We quickly realized that we didn't really need two spaces and we said, maybe we can do something with it. My wife and I, we knew nothing about setting up a cafe or running a restaurant, But we had this optimistic sort of belief that it wouldn't be that hard, which, again, I think is the way you learn. Building out Tea Forest was probably more painful and stressful than building out Hello. We went to expos and stuff like that and really tried to understand this business.
Running a cafe is very different than running a design business and I knew nothing about making-- I didn't even know how to make espresso, to be honest, when we first started. So I think one of the challenges was like, I think we had two floor sinks back here, for example. We had to literally channel out the concrete with like huge concrete saws and dig dirt up here. I mean, it was crazy. (Music playing) This mural was actually painted by an artist named Philip Lumbang.
We pretty much created this place to be a creative space as well. So we invite artists all the time to come in and show their work. And so Phil came in and painted this for us. (Music playing) Phil's work, that's been here at Tea Forest is now blending over to some of the work we're doing over at Hello as well.
A lot of artist collaborations are friends or they are people that we've collaborated with before. Jon Burgerman, Dave Kinsey. A really eclectic mix of people just to, again, share that art with the community. It was never meant to be a real gallery per se. Oddly enough, there's a ton of art galleries down the street, some world class art galleries and in a way it's sort of nice. Even those people who work in those galleries come in here and grab coffee and stuff. I think within the first week of opening up Tea Forest we probably knew more about our neighbors and the neighborhood than we had ever know in like three years prior.
So we have definitely invested in Culver City. This was considered the redevelopment zone. So there wasn't very many places to eat, hang out. We love the fact that this has been more a community place than it has been trying to be a restaurant or a cafe rather. I think it has been more about a place where people can meet other people and talk to each other. We got to learn about the community far more than we ever would have just being here as Hello.

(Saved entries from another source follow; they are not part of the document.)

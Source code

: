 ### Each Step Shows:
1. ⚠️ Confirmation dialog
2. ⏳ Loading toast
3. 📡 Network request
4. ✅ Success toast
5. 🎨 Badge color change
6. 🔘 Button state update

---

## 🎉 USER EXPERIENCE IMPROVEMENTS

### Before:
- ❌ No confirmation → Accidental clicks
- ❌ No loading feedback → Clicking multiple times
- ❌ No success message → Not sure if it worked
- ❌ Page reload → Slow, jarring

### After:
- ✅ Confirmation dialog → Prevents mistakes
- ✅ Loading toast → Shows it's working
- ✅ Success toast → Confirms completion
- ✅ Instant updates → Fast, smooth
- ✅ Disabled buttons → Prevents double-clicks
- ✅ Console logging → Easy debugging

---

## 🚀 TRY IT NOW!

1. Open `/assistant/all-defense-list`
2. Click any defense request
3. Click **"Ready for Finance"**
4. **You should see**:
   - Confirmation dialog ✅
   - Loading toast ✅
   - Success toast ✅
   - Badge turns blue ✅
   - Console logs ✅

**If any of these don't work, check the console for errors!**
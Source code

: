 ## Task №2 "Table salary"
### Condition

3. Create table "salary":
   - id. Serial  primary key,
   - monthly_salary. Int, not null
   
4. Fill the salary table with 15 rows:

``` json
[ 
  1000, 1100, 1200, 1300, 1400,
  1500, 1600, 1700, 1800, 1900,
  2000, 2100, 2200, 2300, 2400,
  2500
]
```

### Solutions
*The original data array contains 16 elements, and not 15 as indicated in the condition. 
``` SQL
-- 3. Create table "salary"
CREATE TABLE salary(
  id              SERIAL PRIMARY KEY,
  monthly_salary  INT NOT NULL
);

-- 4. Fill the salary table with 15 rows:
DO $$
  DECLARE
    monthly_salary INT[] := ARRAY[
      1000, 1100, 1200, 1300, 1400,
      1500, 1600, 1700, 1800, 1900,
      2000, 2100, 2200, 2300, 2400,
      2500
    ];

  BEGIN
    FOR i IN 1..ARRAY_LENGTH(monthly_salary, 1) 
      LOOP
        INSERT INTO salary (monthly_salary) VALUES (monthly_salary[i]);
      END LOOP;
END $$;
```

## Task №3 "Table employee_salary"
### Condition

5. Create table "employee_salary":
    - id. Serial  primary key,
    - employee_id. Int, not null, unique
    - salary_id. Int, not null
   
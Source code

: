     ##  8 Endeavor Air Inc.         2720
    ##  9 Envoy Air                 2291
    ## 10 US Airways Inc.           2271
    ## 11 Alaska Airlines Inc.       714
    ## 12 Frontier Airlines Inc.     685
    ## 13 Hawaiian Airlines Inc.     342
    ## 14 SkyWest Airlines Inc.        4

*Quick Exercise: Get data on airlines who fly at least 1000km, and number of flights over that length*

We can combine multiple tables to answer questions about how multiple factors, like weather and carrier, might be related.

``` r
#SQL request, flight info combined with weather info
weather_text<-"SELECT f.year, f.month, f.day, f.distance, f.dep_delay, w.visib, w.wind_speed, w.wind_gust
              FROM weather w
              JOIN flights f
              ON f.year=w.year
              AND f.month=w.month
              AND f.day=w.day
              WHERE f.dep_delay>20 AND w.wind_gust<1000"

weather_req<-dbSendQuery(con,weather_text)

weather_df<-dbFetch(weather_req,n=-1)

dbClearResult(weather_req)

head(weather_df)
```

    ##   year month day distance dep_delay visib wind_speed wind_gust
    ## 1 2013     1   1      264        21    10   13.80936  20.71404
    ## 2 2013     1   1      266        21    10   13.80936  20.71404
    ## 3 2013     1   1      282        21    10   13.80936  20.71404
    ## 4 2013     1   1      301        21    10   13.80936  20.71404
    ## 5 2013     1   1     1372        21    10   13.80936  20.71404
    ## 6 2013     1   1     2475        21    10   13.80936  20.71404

I think that's because the nature of our business is, you know, you shut your door and you are sort of like doing your work here and nobody knows what you do, where a cafe is all about being open and inviting people in from the street and to have a conversation. So Tea Forest has become sort of a pleasant surprise for us. It was always meant to be this sort of experimental business and we would just do it for fun, kind of stuff, and it sort of grew to be something else. So yeah, you never know where things will take you.